Monday, December 13, 2010

Door into the Canyon


Yesterday my baby, my 20 year old baby boy, left for his trip.  Not an ordinary, run-of-the-mill trip, but a 25 day raft trip down the Colorado River through the Grand Canyon.  My husband and I have been so excited for him to go on this trip.  I mean, really, 20, and turning 21 while on this trip, young man gets to raft the Grand Canyon?!  Who wouldn't be excited and undoubtedly a little jealous.  Yea, I know not all of you are up for such adventure.  Frankly, my knees couldn't take it I'm sure!  But, wow, for him!  10 of his buddies and soon to be closest friends on earth for 25 days, are heading out on the river at 1100 hours Tuesday morning.  He called from the edge of the Grand Canyon last night with a bright moon shining over the Navajo bridge.  He was so cute calling with that giddy voice!

I, however, woke up yesterday with a horrible stomach ache that lasted all day long accompanied by a tremendous headache that went away not long after his phone call.  Yes, excitement for him, but utter terror for me not being able to speak to him until January now.  But, this is life as a parent.  Life where my husband and I have raised our kids to be what they are passionate to be.  To be kids who say yes to making a life and not lose themselves making a living.  Not that making a living is bad, its absolutely essential!  But, making a life makes a boy become a man who becomes a father deep down inside that may be able to come out one day a loooooonnnnggg time from now, but still.  And making a life makes a man still love being a boy enough to stay passionate about fun and love and life and work and ultimately and foremost, Almighty Heavenly Father.

God was shaking his head at me yesterday.  As my brain tried to adjust to my stomach angst, I could hear in my head, "trust me.  Umm... hello, trust me!"  I had slipped down the sticky, gooey, thick slope of worry and couldn't figure out how to get out of it.  Then, a friend, who is always there for me brought me Mark 9:24: " Lord, I believe.  Help me with my unbelief."  She reminded me that I can trust and do trust but that doesn't always take away the yucky feelings.  Wise.  I love her.

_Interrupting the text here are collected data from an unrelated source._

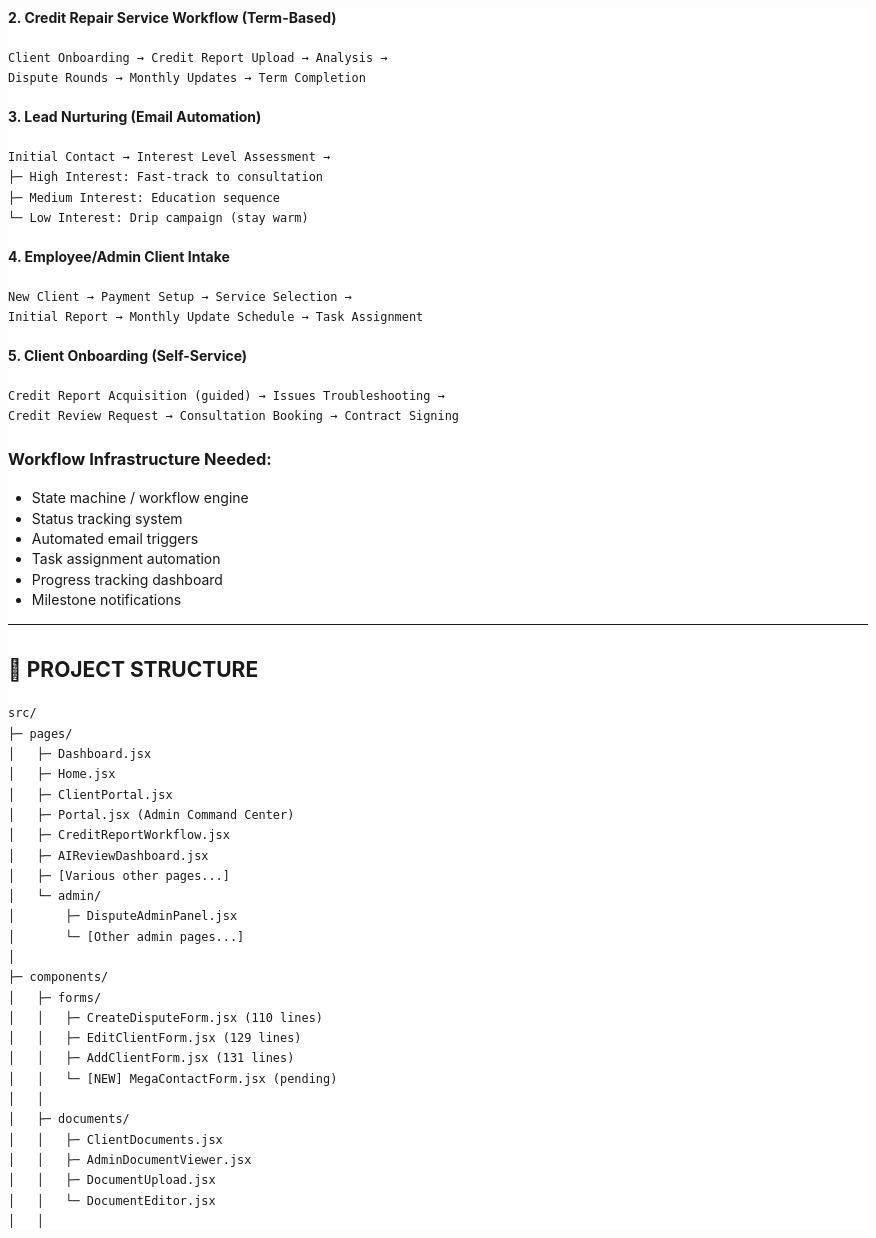 #### **2. Credit Repair Service Workflow (Term-Based)**
```
Client Onboarding → Credit Report Upload → Analysis → 
Dispute Rounds → Monthly Updates → Term Completion
```

#### **3. Lead Nurturing (Email Automation)**
```
Initial Contact → Interest Level Assessment → 
├─ High Interest: Fast-track to consultation
├─ Medium Interest: Education sequence
└─ Low Interest: Drip campaign (stay warm)
```

#### **4. Employee/Admin Client Intake**
```
New Client → Payment Setup → Service Selection → 
Initial Report → Monthly Update Schedule → Task Assignment
```

#### **5. Client Onboarding (Self-Service)**
```
Credit Report Acquisition (guided) → Issues Troubleshooting → 
Credit Review Request → Consultation Booking → Contract Signing
```

### **Workflow Infrastructure Needed:**
- State machine / workflow engine
- Status tracking system
- Automated email triggers
- Task assignment automation
- Progress tracking dashboard
- Milestone notifications

---

## 📂 PROJECT STRUCTURE

```
src/
├─ pages/
│   ├─ Dashboard.jsx
│   ├─ Home.jsx
│   ├─ ClientPortal.jsx
│   ├─ Portal.jsx (Admin Command Center)
│   ├─ CreditReportWorkflow.jsx
│   ├─ AIReviewDashboard.jsx
│   ├─ [Various other pages...]
│   └─ admin/
│       ├─ DisputeAdminPanel.jsx
│       └─ [Other admin pages...]
│
├─ components/
│   ├─ forms/
│   │   ├─ CreateDisputeForm.jsx (110 lines)
│   │   ├─ EditClientForm.jsx (129 lines)
│   │   ├─ AddClientForm.jsx (131 lines)
│   │   └─ [NEW] MegaContactForm.jsx (pending)
│   │
│   ├─ documents/
│   │   ├─ ClientDocuments.jsx
│   │   ├─ AdminDocumentViewer.jsx
│   │   ├─ DocumentUpload.jsx
│   │   └─ DocumentEditor.jsx
│   │
```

I can't wait to see the pictures and hear the stories!  I can't wait to hear his voice in January!  The thing about the door into the Canyon is that once it's open, it will most likely never close again.  Open doors and whitewater canyons!  God speed!

Dear Heavenly Father,
Place your hands around these sons and daughters as they taste the waters of one of the most beautiful places you created.  Help them to know you more.  Help them to feel your presence there.  Keep them safe.  They are in your hands.
Amen.

Wednesday, December 1, 2010

Hoorays, Boos and an update in the CRB

Hoorays:

-I've lost ten pounds since I put new batteries in my scale!

- I can slide my jeans on and off without unbuttoning them and with no straining difficulties.  How do I know this?  I just tried it and voila!

- I just had the most amazing dinner - bean and brown rice burrito with Better Than Sour Cream and Rice Cheese with Green Chile Enchilada sauce on top.  Soon I will blog about my amazing vegan Thanksgiving treats that EVERYONE really liked!  (or they lied really well)

- I ran again today for training.  I ran on Monday as well.  My knees are much better and I'm not a woos anymore, well, for now anyway.  Cooper River Bridge Run ..... I'm gettin' ready for ya!


Boos:

- I'm missing Colorado more and more everyday, which makes me sad.  I miss my boys, but it's too soon to return there because their still making up their lives for themselves.  Maybe one day........ maybe, if God sees fit.

- The first one is pretty much overriding any other boos I have, so I'm done whining about everything else, except the first one, did I mention that I really miss my boys?  I do.